Daily Artworks... my continuing challenge for 2015: Observe and record. Record and observe. And stretch - s-t-r-e-t-c-h - myself.
What will I discover?

Sunday, November 11, 2012

Art Every Day Month - Post 11

Complementary Colors
Leaves on the Forest Floor - Detail of 11" x 15" Watercolor on paper -
Study of chromatic neutrals from complementary colors

Source photo
 Walking along the trail on an overcast day, I was not so much scuffing my feet in the leaves as simply looking at them. I was impressed with how brilliant the browns and oranges and the occasional yellows were - and how, well, unsaturated, or unnaturally de-saturated, the colours of the other leaves were.
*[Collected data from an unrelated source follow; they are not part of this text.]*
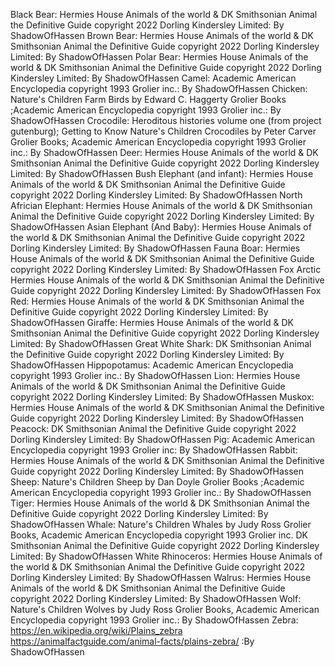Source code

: Black Bear: Hermies House Animals of the world & DK Smithsonian Animal the Definitive Guide copyright 2022 Dorling Kindersley Limited: By ShadowOfHassen
Brown Bear: Hermies House Animals of the world & DK Smithsonian Animal the Definitive Guide copyright 2022 Dorling Kindersley Limited: By ShadowOfHassen
Polar Bear: Hermies House Animals of the world & DK Smithsonian Animal the Definitive Guide copyright 2022 Dorling Kindersley Limited: By ShadowOfHassen
Camel: Academic American Encyclopedia copyright 1993 Grolier inc.:  By ShadowOfHassen
Chicken: Nature's Children Farm Birds by Edward C. Haggerty Grolier Books ;Academic American Encyclopedia copyright 1993 Grolier inc.:  By ShadowOfHassen
Crocodile: Heroditous histories volume one (from project gutenburg); Getting to Know Nature's Children Crocodiles by Peter Carver Grolier Books;  Academic American Encyclopedia copyright 1993 Grolier inc.:  By ShadowOfHassen
Deer: Hermies House Animals of the world & DK Smithsonian Animal the Definitive Guide copyright 2022 Dorling Kindersley Limited: By ShadowOfHassen
Bush Elephant (and infant): Hermies House Animals of the world & DK Smithsonian Animal the Definitive Guide copyright 2022 Dorling Kindersley Limited: By ShadowOfHassen
North Africian Elephant: Hermies House Animals of the world & DK Smithsonian Animal the Definitive Guide copyright 2022 Dorling Kindersley Limited: By ShadowOfHassen
Asian Elephant (And Baby): Hermies House Animals of the world & DK Smithsonian Animal the Definitive Guide copyright 2022 Dorling Kindersley Limited: By ShadowOfHassen
Fauna Boar: Hermies House Animals of the world & DK Smithsonian Animal the Definitive Guide copyright 2022 Dorling Kindersley Limited: By ShadowOfHassen
Fox Arctic  Hermies House Animals of the world & DK Smithsonian Animal the Definitive Guide copyright 2022 Dorling Kindersley Limited: By ShadowOfHassen
Fox Red: Hermies House Animals of the world & DK Smithsonian Animal the Definitive Guide copyright 2022 Dorling Kindersley Limited: By ShadowOfHassen
Giraffe: Hermies House Animals of the world & DK Smithsonian Animal the Definitive Guide copyright 2022 Dorling Kindersley Limited: By ShadowOfHassen
Great White Shark: DK Smithsonian Animal the Definitive Guide copyright 2022 Dorling Kindersley Limited: By ShadowOfHassen
Hippopotamus: Academic American Encyclopedia copyright 1993 Grolier inc.:  By ShadowOfHassen
Lion: Hermies House Animals of the world & DK Smithsonian Animal the Definitive Guide copyright 2022 Dorling Kindersley Limited: By ShadowOfHassen
Muskox: Hermies House Animals of the world & DK Smithsonian Animal the Definitive Guide copyright 2022 Dorling Kindersley Limited: By ShadowOfHassen
Peacock: DK Smithsonian Animal the Definitive Guide copyright 2022 Dorling Kindersley Limited: By ShadowOfHassen
Pig: Academic American Encyclopedia copyright 1993 Grolier inc: By ShadowOfHassen
Rabbit: Hermies House Animals of the world & DK Smithsonian Animal the Definitive Guide copyright 2022 Dorling Kindersley Limited: By ShadowOfHassen
Sheep: Nature's Children Sheep by Dan Doyle Grolier Books ;Academic American Encyclopedia copyright 1993 Grolier inc.:  By ShadowOfHassen
Tiger: Hermies House Animals of the world & DK Smithsonian Animal the Definitive Guide copyright 2022 Dorling Kindersley Limited: By ShadowOfHassen
Whale: Nature's Children Whales by Judy Ross Grolier Books, Academic American Encyclopedia copyright 1993 Grolier inc.  DK Smithsonian Animal the Definitive Guide copyright 2022 Dorling Kindersley Limited:  By ShadowOfHassen
White Rhinoceros:  Hermies House Animals of the world & DK Smithsonian Animal the Definitive Guide copyright 2022 Dorling Kindersley Limited: By ShadowOfHassen
Walrus: Hermies House Animals of the world & DK Smithsonian Animal the Definitive Guide copyright 2022 Dorling Kindersley Limited: By ShadowOfHassen
Wolf: Nature's Children Wolves by Judy Ross Grolier Books, Academic American Encyclopedia copyright 1993 Grolier inc.:  By ShadowOfHassen
Zebra: https://en.wikipedia.org/wiki/Plains_zebra https://animalfactguide.com/animal-facts/plains-zebra/ :By ShadowOfHassen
It looked like I was walking through one of these special effects settings on a digital camera, you know the one where you neutralize all the other colors except the one you are interested in showing.

The two complementary colours I used in this painting are orange and ultramarine blue, and their various chromatic neutrals range through ochre tones to khakis and dark dull grays. I layered several coats of watercolor paint, which allowed the pigments to pool and dry on top of each other, and which enhanced some already interesting wet-in-wet effects.


Zue said...

Your watercolour is beautiful and really shows to best effect the strange goings on and the fabulous colours of the forest floor.
Must teach myself how to do the isolation-of-a-single-colour thing.

Mavis said...

Hi Sue: Thanks for your comments and your phrase "fabulous colours of the forest floor."
It really is fascinating to just look for one colour and watch it pop against the other colours.

Julie Jordan Scott said...

I love the relationship between the colors in your watercolor. It seems to give them a collective heartbeat, as if the leaves are having a conversation (if that makes any sense.)

So happy to read you today for Art Every Day Month!

Mavis said...

Hi Julie: How interesting as you point out that relationships in technique help show other relationships in subject or in how a viewer interprets an image.
I love the idea of a dialog between the leaves in the forest, revealed in color and tone! Thanks!